Purpose : Dry eye appears to be related to gender and age. The major cause of dry eye is reported to be Meibomian gland dysfunction, which may be related to loss of meibomian glands, observable by meibography. This study evaluated the relation between meibomian gland loss and age, gender and dry eye.

Methods : Meibomian glands` morphology of the lower eyelid of 50 randomized selected patient reports (27 female; mean age 57 years; range 19-83 years) were analysed. Meibomian glands were evaluated using non-contact infra-red meibography (Cobra, BON, Lübeck, Germany) and area of meibomian gland loss (ML) was analysed using Phoenix meibography software 3.2 (BON). Subjects were grouped into normal and dry eye using the Dry Eye Tool Box`s (DTB) algorithm based on the three variables sum of lid-parallel conjunctival folds (nasal LIPCOF + temporal LIPCOF), non-invasive break-up time (NIBUT) and Ocular Surface Disease Index (OSDI). Correlations between age, OSDI and ML were analysed by Pearson correlation. ML related factors were analysed by multiple regression analyses. The ability of ML to diagnose dry eye status was evaluated by receiver operative characteristic curve (ROC).
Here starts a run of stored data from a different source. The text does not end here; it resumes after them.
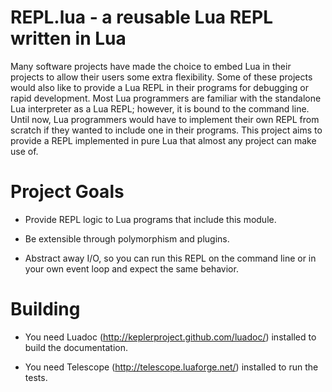 # REPL.lua - a reusable Lua REPL written in Lua

Many software projects have made the choice to embed Lua in their projects to
allow their users some extra flexibility.  Some of these projects would also
like to provide a Lua REPL in their programs for debugging or rapid development.
Most Lua programmers are familiar with the standalone Lua interpreter as a Lua REPL;
however, it is bound to the command line.  Until now, Lua programmers would have to
implement their own REPL from scratch if they wanted to include one in their programs.
This project aims to provide a REPL implemented in pure Lua that almost any project can
make use of.

# Project Goals

  * Provide REPL logic to Lua programs that include this module.

  * Be extensible through polymorphism and plugins.

  * Abstract away I/O, so you can run this REPL on the command line or in your own event loop and expect the same behavior.

# Building

  * You need Luadoc (http://keplerproject.github.com/luadoc/) installed to build the documentation.

  * You need Telescope (http://telescope.luaforge.net/) installed to run the tests.
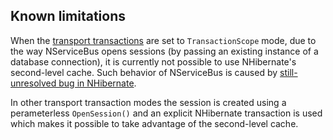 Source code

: ## Known limitations

When the [transport transactions](/nservicebus/transports/transactions) are set to `TransactionScope` mode, due to the way NServiceBus opens sessions (by passing an existing instance of a database connection), it is currently not possible to use NHibernate's second-level cache. Such behavior of NServiceBus is caused by [still-unresolved bug in NHibernate](https://nhibernate.jira.com/browse/NH-3023).

In other transport transaction modes the session is created using a perameterless `OpenSession()` and an explicit NHibernate transaction is used which makes it possible to take advantage of the second-level cache. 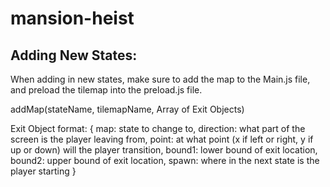 # mansion-heist

## Adding New States:
When adding in new states, make sure to add the map to the Main.js file, and preload the tilemap into the preload.js file.

addMap(stateName, tilemapName, Array of Exit Objects)

Exit Object format:
{
  map: state to change to,
  direction: what part of the screen is the player leaving from,
  point: at what point (x if left or right, y if up or down) will the player transition,
  bound1: lower bound of exit location,
  bound2: upper bound of exit location,
  spawn: where in the next state is the player starting
}

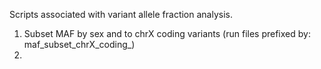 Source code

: Scripts associated with variant allele fraction analysis.

1. Subset MAF by sex and to chrX coding variants (run files prefixed by: maf_subset_chrX_coding_)
2. 

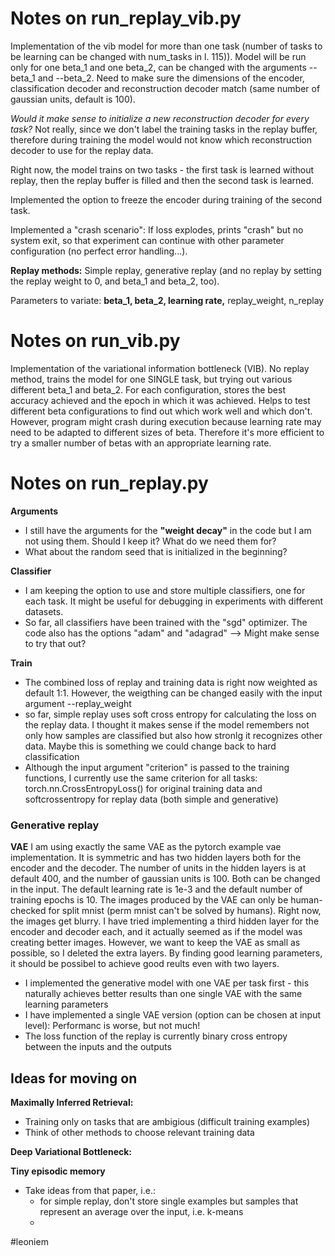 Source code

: 
# Notes on run_replay_vib.py
Implementation of the vib model for more than one task (number of tasks to be learning can be changed with num_tasks in l. 115)). Model will be run only for one beta_1 and one beta_2, can be changed with the arguments --beta_1 and --beta_2. Need to make sure the dimensions of the encoder, classification decoder and reconstruction decoder match (same number of gaussian units, default is 100). 

*Would it make sense to initialize a new reconstruction decoder for every task?* Not really, since we don't label the training tasks in the replay buffer, therefore during training the model would not know which reconstruction decoder to use for the replay data.

Right now, the model trains on two tasks - the first task is learned without replay, then the replay buffer is filled and then the second task is learned. 

Implemented the option to freeze the encoder during training of the second task.

Implemented a "crash scenario": If loss explodes, prints "crash" but no system exit, so that experiment can continue with other parameter configuration (no perfect error handling...).

**Replay methods:** Simple replay, generative replay (and no replay by setting the replay weight to 0, and beta_1 and beta_2, too).

Parameters to variate: **beta_1, beta_2, learning rate,** replay_weight, n_replay



# Notes on run_vib.py

Implementation of the variational information bottleneck (VIB). No replay method, trains the model for one SINGLE task, but trying out various different beta_1 and beta_2. For each configuration, stores the best accuracy achieved and the epoch in which it was achieved. Helps to test different beta configurations to find out which work well and which don't. However, program might crash during execution because learning rate may need to be adapted to different sizes of beta. Therefore it's more efficient to try a smaller number of betas with an appropriate learning rate. 

# Notes on run_replay.py

**Arguments**
- I still have the arguments for the **"weight decay"** in the code but I am not using them. Should I keep it? What do we need them for?
- What about the random seed that is initialized in the beginning?

**Classifier**
- I  am keeping the option to use and store multiple classifiers, one for each task. It might be useful for debugging in experiments with different datasets.
- So far, all classifiers have been trained with the "sgd" optimizer. The code also has the options "adam" and "adagrad" --> Might make sense to try that out?

**Train**
- The combined loss of replay and training data is right now weighted as default 1:1. However, the weigthing can be changed easily with the input argument --replay_weight
- so far, simple replay uses soft cross entropy for calculating the loss on the replay data. I thought it makes sense if the model remembers not only how samples are classified but also how stronlg it recognizes other data. Maybe this is something we could change back to hard classification
- Although the input argument "criterion" is passed to the training functions, I currently use the same criterion for all tasks: torch.nn.CrossEntropyLoss() for original training data and softcrossentropy for replay data (both simple and generative)


### Generative replay


**VAE**
I am using exactly the same VAE as the pytorch example vae implementation.
It is symmetric and has two hidden layers both for the encoder and the decoder. The number of units in the hidden layers is at default 400, and the number of gaussian units is 100. Both can be changed in the input.
The default learning rate is 1e-3 and the default number of training epochs is 10.
The images produced by the VAE can only be human-checked for split mnist (perm mnist can't be solved by humans). Right now, the images get blurry.
I have tried implementing a third hidden layer for the encoder and decoder each, and it actually seemed as if the model was creating better images. However, we want to keep the VAE as small as possible, so I deleted the extra layers. By finding good learning parameters, it should be possibel to achieve good reults even with two layers.

- I implemented the generative model with one VAE per task first - this naturally achieves better results than one single VAE with the same learning parameters
- I have implemented a single VAE version (option can be chosen at input level): Performanc is worse, but not much!
- The loss function of the replay is currently binary cross entropy between the inputs and the outputs






## Ideas for moving on

 **Maximally Inferred Retrieval:**
- Training only on tasks that are ambigious (difficult training examples)
- Think of other methods to choose relevant training data

 **Deep Variational Bottleneck:**


 **Tiny episodic memory**
 - Take ideas from that paper, i.e.:
   - for simple replay, don't store single examples but samples that represent an average over the input, i.e. k-means
   - 

#leoniem
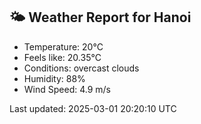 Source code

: <!-- WEATHER-START -->
## 🌤 Weather Report for Hanoi

- Temperature: 20°C
- Feels like: 20.35°C
- Conditions: overcast clouds
- Humidity: 88%
- Wind Speed: 4.9 m/s

Last updated: 2025-03-01 20:20:10 UTC
<!-- WEATHER-END -->
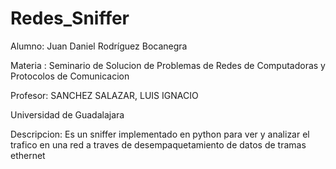 # Redes_Sniffer
Alumno: Juan Daniel Rodríguez Bocanegra

Materia : Seminario de Solucion de Problemas de Redes de Computadoras y
Protocolos de Comunicacion

Profesor: SANCHEZ SALAZAR, LUIS IGNACIO

Universidad de Guadalajara

Descripcion: Es un sniffer implementado en python para ver y analizar el trafico
en una red a traves de desempaquetamiento de datos de tramas ethernet
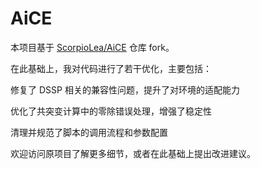 # AiCE

本项目基于 [ScorpioLea/AiCE](https://github.com/ScorpioLea/AiCE) 仓库 fork。

在此基础上，我对代码进行了若干优化，主要包括：

修复了 DSSP 相关的兼容性问题，提升了对环境的适配能力

优化了共突变计算中的零除错误处理，增强了稳定性

清理并规范了脚本的调用流程和参数配置

欢迎访问原项目了解更多细节，或者在此基础上提出改进建议。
Results : Mean grade of LIPCOF Sum was 2.1 SD±1.90, mean NIBUT was 13.3s ±7.36, mean ML was 35.3% ±19.6 and the mean OSDI score was 15.2 ±10.12. 25 of the subjects had dry eye according DTB outcome. Age was not significantly correlated to ML (r=0.053, p=0.364) but OSDI was significantly correlated to ML (r=0.665, p<0.001). ML was significantly larger in the dry eye group (unpaired t-test, p<0.001). Multiple regression analyses (backwards) revealed gender and DTB outcome being the significant factors of ML (p<0.001), but not age. ML was significantly larger in female than in male (unpaired t-test, p>0.001). ML was a significant discriminator of DTB (area under the ROC =79.0%, p>0.001; best cut-off =30.8%)

Conclusions : In this cohort of population dry eye and gender, but not age, were significantly related to ML. ML was larger in female than in male. Evaluation of ML by meibography appears to be an applicable dry eye test with good predictive ability.

This is an abstract that was submitted for the 2016 ARVO Annual Meeting, held in Seattle, Wash., May 1-5, 2016.